La promessa di una «flat tax» da 15 miliardi mentre ne mancheranno già 23 nel 2020 e altri 28 l’anno dopo è l’equivalente italiano di minacciare i dazi sul Messico se quest’ultimo non ferma i migranti. L’idea dei mini-Bot come mezzo di pagamento parallelo ricorda l’impegno di Boris Johnson a imporre una Brexit traumatica se Bruxelles non rinegozia l’uscita: una promessa di infliggersi danni gravi pur di infliggerne agli altri.

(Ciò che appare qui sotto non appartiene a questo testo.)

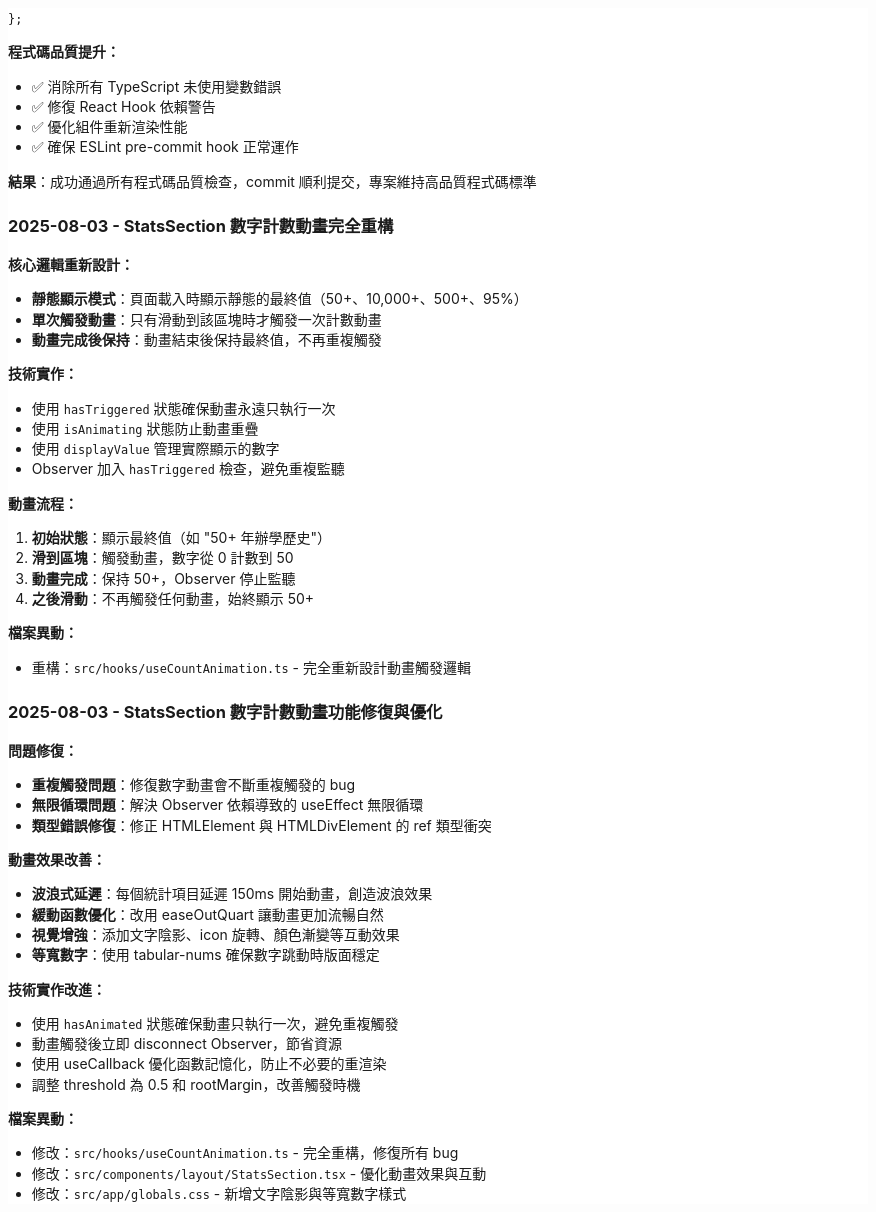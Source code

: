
 ```tsx
};
```

**程式碼品質提升：**
- ✅ 消除所有 TypeScript 未使用變數錯誤
- ✅ 修復 React Hook 依賴警告
- ✅ 優化組件重新渲染性能
- ✅ 確保 ESLint pre-commit hook 正常運作

**結果**：成功通過所有程式碼品質檢查，commit 順利提交，專案維持高品質程式碼標準

### 2025-08-03 - StatsSection 數字計數動畫完全重構

**核心邏輯重新設計：**
- **靜態顯示模式**：頁面載入時顯示靜態的最終值（50+、10,000+、500+、95%）
- **單次觸發動畫**：只有滑動到該區塊時才觸發一次計數動畫
- **動畫完成後保持**：動畫結束後保持最終值，不再重複觸發

**技術實作：**
- 使用 `hasTriggered` 狀態確保動畫永遠只執行一次
- 使用 `isAnimating` 狀態防止動畫重疊
- 使用 `displayValue` 管理實際顯示的數字
- Observer 加入 `hasTriggered` 檢查，避免重複監聽

**動畫流程：**
1. **初始狀態**：顯示最終值（如 "50+ 年辦學歷史"）
2. **滑到區塊**：觸發動畫，數字從 0 計數到 50
3. **動畫完成**：保持 50+，Observer 停止監聽
4. **之後滑動**：不再觸發任何動畫，始終顯示 50+

**檔案異動：**
- 重構：`src/hooks/useCountAnimation.ts` - 完全重新設計動畫觸發邏輯

### 2025-08-03 - StatsSection 數字計數動畫功能修復與優化

**問題修復：**
- **重複觸發問題**：修復數字動畫會不斷重複觸發的 bug
- **無限循環問題**：解決 Observer 依賴導致的 useEffect 無限循環
- **類型錯誤修復**：修正 HTMLElement 與 HTMLDivElement 的 ref 類型衝突

**動畫效果改善：**
- **波浪式延遲**：每個統計項目延遲 150ms 開始動畫，創造波浪效果
- **緩動函數優化**：改用 easeOutQuart 讓動畫更加流暢自然
- **視覺增強**：添加文字陰影、icon 旋轉、顏色漸變等互動效果
- **等寬數字**：使用 tabular-nums 確保數字跳動時版面穩定

**技術實作改進：**
- 使用 `hasAnimated` 狀態確保動畫只執行一次，避免重複觸發
- 動畫觸發後立即 disconnect Observer，節省資源
- 使用 useCallback 優化函數記憶化，防止不必要的重渲染
- 調整 threshold 為 0.5 和 rootMargin，改善觸發時機

**檔案異動：**
- 修改：`src/hooks/useCountAnimation.ts` - 完全重構，修復所有 bug
- 修改：`src/components/layout/StatsSection.tsx` - 優化動畫效果與互動
- 修改：`src/app/globals.css` - 新增文字陰影與等寬數字樣式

Quanto a questo, in privato i dirigenti leghisti descrivono i mini-Bot esattamente così: uno strumento per «aumentare il potere negoziale dell’Italia» con l’area euro, se e quando il Paese si trovasse tagliato fuori dalla liquidità della Banca centrale europea come nel 2015 accadde alla Grecia (chiusi i bancomat, Atene capitolò). Persino l’idea di riportare la Banca d’Italia sotto l’ala della politica è parte della stessa strategia: far vedere che si hanno gli strumenti per manovrare l’uscita. È un voler fare leva sulla propria forza e rispondere duro – Art of the Deal – come quando Trump mette dazi sulla Cina per frenarne l’ascesa.

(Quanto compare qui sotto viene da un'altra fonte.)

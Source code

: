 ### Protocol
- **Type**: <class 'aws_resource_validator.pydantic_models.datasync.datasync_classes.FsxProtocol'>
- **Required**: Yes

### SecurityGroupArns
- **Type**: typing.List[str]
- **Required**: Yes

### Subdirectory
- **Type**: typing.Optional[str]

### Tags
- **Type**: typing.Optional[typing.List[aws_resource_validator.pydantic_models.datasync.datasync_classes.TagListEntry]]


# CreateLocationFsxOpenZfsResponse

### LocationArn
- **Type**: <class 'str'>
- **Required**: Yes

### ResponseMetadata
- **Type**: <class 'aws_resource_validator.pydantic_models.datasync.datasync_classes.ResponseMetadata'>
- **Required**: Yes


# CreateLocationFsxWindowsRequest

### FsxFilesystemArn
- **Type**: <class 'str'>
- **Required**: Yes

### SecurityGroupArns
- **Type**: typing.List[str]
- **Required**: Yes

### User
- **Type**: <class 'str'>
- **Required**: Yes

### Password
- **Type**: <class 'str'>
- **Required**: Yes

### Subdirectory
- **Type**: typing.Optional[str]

Naturalmente l’Italia non è l’America. La sua resistenza agli choc autoinflitti è infinitamente minore. Sarebbe ipocrita però sostenere che queste provocazioni non abbiano sortito effetti, perché almeno rendono chiaro quale sia la vera posta in gioco: non qualche decimale di deficit, ma il futuro dell’Italia nell’euro. E quest’ultimo riguarda sì la volontà degli attuali governanti, ma anche le probabilità di poter evitare un serio incidente per un Paese che ha visto il suo prodotto annuo per lavoratore – caso unico – scendere per decenni (in Germania, Francia, Spagna ci sono stati aumenti a doppia cifra).

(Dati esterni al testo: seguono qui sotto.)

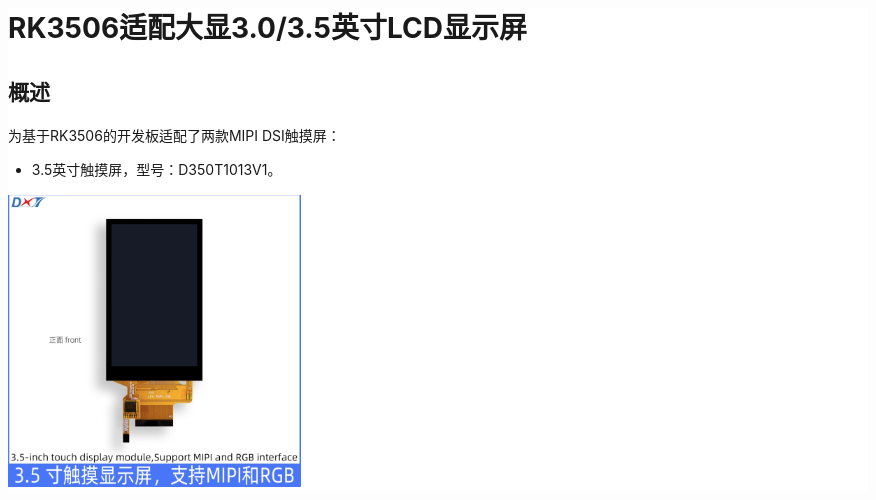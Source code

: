 # RK3506适配大显3.0/3.5英寸LCD显示屏



## 概述

为基于RK3506的开发板适配了两款MIPI DSI触摸屏：

- 3.5英寸触摸屏，型号：D350T1013V1。

<img src="./docs/D350T1013V1.png" alt="image-20250914114916316" style="zoom:35%;" />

Il negoziato sui conti dell’Italia si innesta qui. Alcuni interlocutori europei si chiedono se mettere l’Italia in procedura adesso vincolerebbe il governo a comportamenti più prudenti o se invece darebbe alla Lega l’innesco che cerca per andare al voto a settembre – prima di pagare il conto del prossimo, difficile bilancio – e fare così delle elezioni un referendum fra flat tax e l’odiata (quanto presunta) «austerità europea». Poiché il governo oggi riesce a rassicurare solo sui saldi del 2019, la partita resta aperta. Dall’anno prossimo in poi infatti i conti vanno totalmente fuori linea e il Trattato dà alla Commissione il potere di sanzionare anche «se ritiene possa determinarsi un disavanzo eccessivo in futuro».
Deciderà il 2 luglio il collegio dei commissari, divisi oggi fra chi vuole dare un segnale all’Italia subito e chi esita sui tempi. Possibile che si soprassieda fino a novembre, per non dare a Matteo Salvini il pretesto che il leader leghista sta cercando. Un’altra ipotesi molto studiata a Bruxelles è di aprire la procedura, ma rimandare ogni richiesta sostanziale di correzione a fine anno quando l’Italia presenterà il suo bilancio 2020. Nell’illusione, sempre, di poter bluffare come un immobiliarista nella New York anni 80.